En el baño común, en forma circular, del techo perforado, una lluvia  fresca sorprendía nuestra piel. Nos vestíamos nuevamente con traje para tomar la merienda. Enseguida la campana chica, que colgaba del aljibe del patio, ordenaba ir a estudiar. Cada grupo marchaba a su aula a preparar las lecciones para el día siguiente. Durante dos horas estudiábamos bajo la dirección de un profesor. Los profesores se turnaban y siempre estaban presentes para que los consultemos sobre cualquier asignatura.
Uno de los recuerdos más gratos de mi vida escolar, es precisamente, este amparo, esta protección de mis maestros.

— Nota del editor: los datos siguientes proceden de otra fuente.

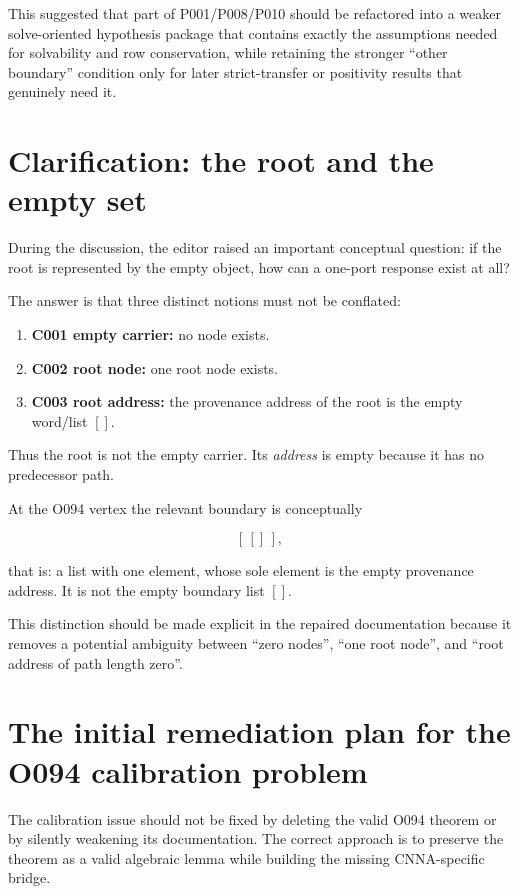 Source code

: \documentclass[11pt,a4paper]{article}
\begin{document}
This suggested that part of P001/P008/P010 should be refactored into a weaker solve-oriented hypothesis package that contains exactly the assumptions needed for solvability and row conservation, while retaining the stronger ``other boundary'' condition only for later strict-transfer or positivity results that genuinely need it.

\section{Clarification: the root and the empty set}

During the discussion, the editor raised an important conceptual question: if the root is represented by the empty object, how can a one-port response exist at all?

The answer is that three distinct notions must not be conflated:

\begin{enumerate}
  \item \textbf{C001 empty carrier:} no node exists.
  \item \textbf{C002 root node:} one root node exists.
  \item \textbf{C003 root address:} the provenance address of the root is the empty word/list $[]$.
\end{enumerate}

Thus the root is not the empty carrier. Its \emph{address} is empty because it has no predecessor path.

At the O094 vertex the relevant boundary is conceptually

\[
[\,[]\,],
\]

that is: a list with one element, whose sole element is the empty provenance address. It is not the empty boundary list $[]$.

This distinction should be made explicit in the repaired documentation because it removes a potential ambiguity between ``zero nodes'', ``one root node'', and ``root address of path length zero''.

\section{The initial remediation plan for the O094 calibration problem}

The calibration issue should not be fixed by deleting the valid O094 theorem or by silently weakening its documentation. The correct approach is to preserve the theorem as a valid algebraic lemma while building the missing CNNA-specific bridge.
\end{document}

Otra imagen nítida que guardo, es la de los primeros años, cuando luego de la cena, en el dormitorio, picantes los ojos de sueño, dolorido de cansancio, pero empecinado y tesonero, me dedicaba a superar mi pobre vocabulario, a vencer los problemas, a aprender, a ganarme una beca que aliviara los gastos de mi estudio. A la luz de una vela le debo la beca con la que cursé los tres años de la Normal. Esa beca consistía en el pensionado gratuito más cinco pesos mensuales.

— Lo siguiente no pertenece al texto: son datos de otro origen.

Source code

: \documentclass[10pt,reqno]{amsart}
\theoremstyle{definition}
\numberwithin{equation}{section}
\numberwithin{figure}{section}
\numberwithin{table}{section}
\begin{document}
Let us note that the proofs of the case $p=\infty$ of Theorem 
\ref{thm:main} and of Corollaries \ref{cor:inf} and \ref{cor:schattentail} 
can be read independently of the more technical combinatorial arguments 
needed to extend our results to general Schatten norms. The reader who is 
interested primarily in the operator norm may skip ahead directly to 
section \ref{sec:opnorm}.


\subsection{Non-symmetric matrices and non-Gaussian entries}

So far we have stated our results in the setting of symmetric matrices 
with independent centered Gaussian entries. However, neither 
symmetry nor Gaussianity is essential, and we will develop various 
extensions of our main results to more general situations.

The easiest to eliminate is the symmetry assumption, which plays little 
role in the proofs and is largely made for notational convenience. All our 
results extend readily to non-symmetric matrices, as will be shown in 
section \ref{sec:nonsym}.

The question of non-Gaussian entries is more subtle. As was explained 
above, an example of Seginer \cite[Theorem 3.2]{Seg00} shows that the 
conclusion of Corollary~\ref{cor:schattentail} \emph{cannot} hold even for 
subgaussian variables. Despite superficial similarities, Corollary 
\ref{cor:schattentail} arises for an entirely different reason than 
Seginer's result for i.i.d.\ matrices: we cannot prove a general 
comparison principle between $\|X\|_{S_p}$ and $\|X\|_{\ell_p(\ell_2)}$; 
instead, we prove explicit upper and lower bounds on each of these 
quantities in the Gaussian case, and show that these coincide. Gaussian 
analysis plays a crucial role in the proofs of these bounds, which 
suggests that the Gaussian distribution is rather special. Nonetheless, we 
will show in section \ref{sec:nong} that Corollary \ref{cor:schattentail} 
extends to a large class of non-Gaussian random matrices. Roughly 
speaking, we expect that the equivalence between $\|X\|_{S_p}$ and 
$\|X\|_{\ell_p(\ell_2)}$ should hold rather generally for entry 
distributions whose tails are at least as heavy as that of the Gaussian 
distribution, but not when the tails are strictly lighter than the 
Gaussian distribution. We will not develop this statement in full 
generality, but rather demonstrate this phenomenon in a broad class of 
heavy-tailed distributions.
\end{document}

Papá firmó un acuerdo por el cual, cuando yo me recibiese, ejercería primero en la campaña.
Al acto de recepción, cargado de solemnidad, concurrieron el Gobernador y las autoridades del Ministerio de Educación (de la provincia de Entre Ríos).

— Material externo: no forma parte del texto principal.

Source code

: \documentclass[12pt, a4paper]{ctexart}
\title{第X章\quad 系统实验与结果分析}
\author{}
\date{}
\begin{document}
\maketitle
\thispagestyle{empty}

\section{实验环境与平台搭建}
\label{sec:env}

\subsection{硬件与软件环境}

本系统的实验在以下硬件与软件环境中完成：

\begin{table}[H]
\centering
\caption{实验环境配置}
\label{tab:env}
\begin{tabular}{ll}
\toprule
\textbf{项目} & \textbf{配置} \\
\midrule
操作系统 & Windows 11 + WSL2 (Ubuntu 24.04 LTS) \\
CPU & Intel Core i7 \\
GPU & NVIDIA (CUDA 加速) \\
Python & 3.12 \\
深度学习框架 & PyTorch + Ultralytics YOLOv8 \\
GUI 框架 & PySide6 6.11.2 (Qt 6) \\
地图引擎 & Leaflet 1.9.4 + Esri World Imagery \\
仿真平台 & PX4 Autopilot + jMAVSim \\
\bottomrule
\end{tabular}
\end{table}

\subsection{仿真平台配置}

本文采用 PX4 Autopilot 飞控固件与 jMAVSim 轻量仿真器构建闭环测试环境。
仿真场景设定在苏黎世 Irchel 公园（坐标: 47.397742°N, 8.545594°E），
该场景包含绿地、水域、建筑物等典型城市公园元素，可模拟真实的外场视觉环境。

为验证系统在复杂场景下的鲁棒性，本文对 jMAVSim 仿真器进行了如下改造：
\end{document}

Sentido y magnífico homenaje a los maestros rurales que habrían de emprender una lucha contra la ignorancia de los olvidados por todos, en los rincones salvajes de la Patria, dedicando su vida a los hijos del gaucho, futuro de una Argentina mejor.
La Escuela Alberdi nos había formado maestros, no sólo capacitados, sino, y por sobre todas las cosas: moralmente íntegros. Y maestros de vocación.
Era el 30 de noviembre de 1919. 

                                                                  V

El 1º de marzo de 1920 llegó mi nombramiento como director de la Escuela Nº 17 de Altamirano Norte, Departamento de Rosario Tala. Nadie sabía donde quedaba. Viajé a Rosario Tala para informarme.
Y un amanecer salí de casa rumbo a mi escuela. Mi hermano mayor me acompañaba. Íbamos en sulky llevando otro caballo de tiro, sabiendo que a buen paso llegaríamos a la noche. La escuela estaba situada en plena selva del  Montiel. El camino era sólo una mala huella grabada en la soledad. Una legua antes de llegar, ya no pudimos seguir en sulky; el instinto del caballo, internándose en la espesura del monte, nos llevaría. Dimos con la casa del comisario, don Pedro Garay. Éste nos hizo acompañar con un agente. No se podía atravesar el bosque sin alguien muy práctico. En un claro apareció la escuela. Los dueños del lugar, la familia de Pedro Martínez, vivían al lado. Durante largos años fueron mis amigos. Eran muy pobres y muy buenos. Tenían ovejas y algunos pocos caballos y vacas. Aunque la tierra les pertenecía no sabían explotarla. Vivían de la lana y la leña que vendían en Rosario Tala, transportándola en carretas a través de doce leguas de monte.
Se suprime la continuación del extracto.